A propos des affaires locales, il s’avère utile de clarifier le sens du concept «répartition des compétences » distinct du « transfert des compétences ».

Contrairement à ce que d’aucuns estiment, la décentralisation n’est pas synonyme de transfert ou de cession de compétences du pouvoir central aux entités décentralisées. Cette conception de choses étant, à notre avis, le reflet d’une tradition fort encrée de la concentration ou de la centralisation des pouvoirs de l’Etat par une seule institution.

Le transfert ou la cession des compétences suppose un organe qui use de ses prérogatives souveraines pour céder ou reconnaître à un autre qu’il crée, des compétences limitées.

Or, les provinces et les ETD sont des démembrements de l’Etat qui agissent tous en son nom et pour son compte, et aux quelles la constitution et la loi reconnaissent des compétences spécifiques dans une sphère bien déterminée[4].

A cet égard, KABANGE-NTABALA écrit que la fixation de la spécialité locale relève de la compétence exclusive de l’Etat. C’est celui-ci en effet, qui doit dresser la liste des besoins publics à ériger en services publics, en tant que commun à l’ensemble des habitants du territoire et des besoins qui n’intéressent particulièrement qu’un groupe local et qui, à ce titre, doivent être érigés en services publics locaux.

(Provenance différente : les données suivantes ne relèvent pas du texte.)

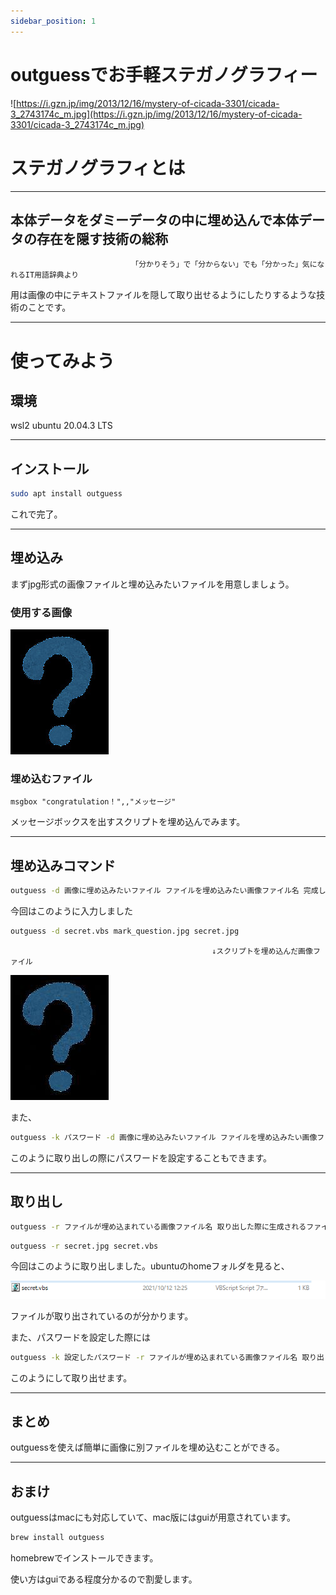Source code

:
 ```yaml
---
sidebar_position: 1
---
```


# outguessでお手軽ステガノグラフィー

![https://i.gzn.jp/img/2013/12/16/mystery-of-cicada-3301/cicada-3_2743174c_m.jpg](https://i.gzn.jp/img/2013/12/16/mystery-of-cicada-3301/cicada-3_2743174c_m.jpg)

# ステガノグラフィとは

---

## 本体データをダミーデータの中に埋め込んで本体データの存在を隠す技術の総称

                      

                               「分かりそう」で「分からない」でも「分かった」気になれるIT用語辞典より

用は画像の中にテキストファイルを隠して取り出せるようにしたりするような技術のことです。

---

# 使ってみよう

## 環境

wsl2 ubuntu 20.04.3 LTS

---

## インストール

```bash
sudo apt install outguess
```

これで完了。

---

## 埋め込み

まずjpg形式の画像ファイルと埋め込みたいファイルを用意しましょう。

### 使用する画像

![mark_question.jpg](mark_question.jpg)

### 埋め込むファイル

```visual-basic
msgbox "congratulation！",,"メッセージ"
```

メッセージボックスを出すスクリプトを埋め込んでみます。

---

## 埋め込みコマンド

```bash
outguess -d 画像に埋め込みたいファイル ファイルを埋め込みたい画像ファイル名 完成したファイルの名前
```

 

今回はこのように入力しました

```bash
outguess -d secret.vbs mark_question.jpg secret.jpg
```

                                                 ↓スクリプトを埋め込んだ画像ファイル

![secret.jpg](secret.jpg)

また、

```bash
outguess -k パスワード -d 画像に埋め込みたいファイル ファイルを埋め込みたい画像ファイル名 完成したファイルの名前
```

このように取り出しの際にパスワードを設定することもできます。

---

## 取り出し

```bash
outguess -r ファイルが埋め込まれている画像ファイル名 取り出した際に生成されるファイル名
```

```bash
outguess -r secret.jpg secret.vbs
```

今回はこのように取り出しました。ubuntuのhomeフォルダを見ると、

![Untitled](untitled.png)

ファイルが取り出されているのが分かります。

また、パスワードを設定した際には

```bash
outguess -k 設定したパスワード -r ファイルが埋め込まれている画像ファイル名 取り出した際に生成されるファイル名
```

このようにして取り出せます。

---

## まとめ

outguessを使えば簡単に画像に別ファイルを埋め込むことができる。

---

## おまけ

outguessはmacにも対応していて、mac版にはguiが用意されています。

```bash
brew install outguess
```

homebrewでインストールできます。

使い方はguiである程度分かるので割愛します。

  1. Le principe de la libre administration et l’autonomie de gestion.

L’existence des organes propres de décision, issues de préférence des élections ; c’est ce qu’on appelle l’autonomie organique (1). Celle-ci accompagne la reconnaissance d’une catégorie des  affaires locales, distinctes des affaires nationales. Bien plus, pour son efficacité, la décentralisation doit être complétée par l’autonomie financière (2) qui, à son tour, va de pair avec l’autonomie technique, c.à.d. celle de jouir d’une trésorerie autonome ou d’une séparation d’avec la comptabilité nationale.[5].

1° L’autonomie organique des ETD.

Le recours  à la décentralisation pour mieux répartir les responsabilités ou les charges Etatiques peut être justifié par plusieurs raisons dont, notamment, la nécessité d’assurer le développement harmonieux et équilibré du pays. Le principe de la libre administration ou de l’autonomie de gestion des ETD postule que ces entités disposent de leurs propres organes, et de la capacité  de décider librement sur la manière d’administrer les dites entités, de disposer des ressources propres mobilisables pour faire face aux besoins des populations respectives, les quelles sont gérées par des organes locaux sans que ne puissent s’immiscer l’autorité provinciale, moins encore, l’autorité centrale.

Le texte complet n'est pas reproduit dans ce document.